I remember sitting in Espresso Royale the first week of blog posting. My cursor hovered over the Publish button while knots formed in my stomach. By the time I finally clicked Publish, I was still so anxious about the feedback I would get that I wasn’t sure whether to do a victory dance in the middle of the coffee shop or break out into an uncontrollable sob. Fortunately I chose Option C: gathering my things and walking out inconspicuously.
As the weeks progressed, creating posts didn’t necessarily get easier. Balancing a full course load along with the stress and anxiety of creating a well-researched blog post was not always effortless. And adding to the intimidation was the fact that the posts were critiqued by respected scientific researchers and writers, along with the general public. Often, commenters would openly disagree with my sentiments or express their disappointment that I didn’t explore certain aspects of an issue.
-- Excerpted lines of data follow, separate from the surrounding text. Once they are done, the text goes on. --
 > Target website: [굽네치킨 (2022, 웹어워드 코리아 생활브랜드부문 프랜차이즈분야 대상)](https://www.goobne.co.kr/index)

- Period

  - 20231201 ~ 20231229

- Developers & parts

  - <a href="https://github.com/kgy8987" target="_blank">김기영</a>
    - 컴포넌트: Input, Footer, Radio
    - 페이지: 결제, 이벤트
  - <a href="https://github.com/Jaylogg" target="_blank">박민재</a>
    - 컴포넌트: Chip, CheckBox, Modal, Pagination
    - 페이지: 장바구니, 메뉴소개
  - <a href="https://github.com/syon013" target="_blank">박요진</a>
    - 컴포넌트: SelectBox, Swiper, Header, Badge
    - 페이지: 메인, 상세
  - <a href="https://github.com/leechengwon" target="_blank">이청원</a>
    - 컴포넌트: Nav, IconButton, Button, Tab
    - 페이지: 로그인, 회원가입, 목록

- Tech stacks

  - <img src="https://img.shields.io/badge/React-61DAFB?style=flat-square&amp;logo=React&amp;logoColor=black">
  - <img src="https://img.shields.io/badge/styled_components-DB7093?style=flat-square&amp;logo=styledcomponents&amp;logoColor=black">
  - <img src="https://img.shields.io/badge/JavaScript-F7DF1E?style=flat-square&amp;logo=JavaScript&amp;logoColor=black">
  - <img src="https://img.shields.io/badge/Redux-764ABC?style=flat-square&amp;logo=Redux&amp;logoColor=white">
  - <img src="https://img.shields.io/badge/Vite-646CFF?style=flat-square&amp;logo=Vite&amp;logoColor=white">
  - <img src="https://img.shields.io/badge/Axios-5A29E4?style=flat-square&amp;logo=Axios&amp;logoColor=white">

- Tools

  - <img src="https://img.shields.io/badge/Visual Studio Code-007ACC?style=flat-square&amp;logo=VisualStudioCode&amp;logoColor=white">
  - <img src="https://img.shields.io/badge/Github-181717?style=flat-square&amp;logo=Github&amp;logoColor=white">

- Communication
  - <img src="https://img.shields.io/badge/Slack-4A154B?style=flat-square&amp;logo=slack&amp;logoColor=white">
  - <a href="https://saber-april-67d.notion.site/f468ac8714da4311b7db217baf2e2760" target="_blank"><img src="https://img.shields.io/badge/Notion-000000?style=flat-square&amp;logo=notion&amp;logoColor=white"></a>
Fortunately, we met once a week for class (which occasionally became more of a group therapy session) where we debriefed from the past week and critiqued each other’s posts.
For me, the most difficult parts of MTSG were: coming up with a topic for 10 weeks straight and creating a post that was interesting, and factually accurate; enduring the (not always so nice) comments from the readers.
Throughout the semester I realized that in order to develop as an effective science communicator, it is important to truly process constructive criticism. However, these criticisms should be taken with a grain of salt. Although I wouldn’t please everyone with my thoughts on certain issues, attempting to continuously bend to meet the readers’ desires would eventually result in the loss of my voice and the unique perspective that I have to provide. As the weeks passed, I gained poise, putting a considerable amount of time and effort into developing posts that I was proud of and willing to stand behind. Blogging for MTSG taught me an extremely valuable lesson that can also be applied outside of writing. The experience taught me the importance of having confidence in my thoughts, my opinions and most of all myself—despite the positive or negative opinions of others.
Moving forward, I’m not completely sure of the role I want blogging and science writing to play in my future, however, for the time being I will be contributing to a series on health and cosmetics on the bridal blog, Munaluchi Bridal.
Here’s what Professor Maynard had to say about why he started Mind The Science Gap:
Public health practitioners need excellent communication skills – whether they are working with managers, colleagues, clients or other stakeholders. And because effective public health decisions are so often grounded in science and evidence, an ability to communicate complex science effectively to a non-science audience is critical. Mind The Science Gap uses blogging as a tool for developing and honing science communication skills. The course doesn’t set out to teach students to blog – although that may be a side benefit. But it does use peer review and the sheer terror of live publishing to help rapidly develop highly responsive communication skills that are transferable across many different domains. At least that’s the hope!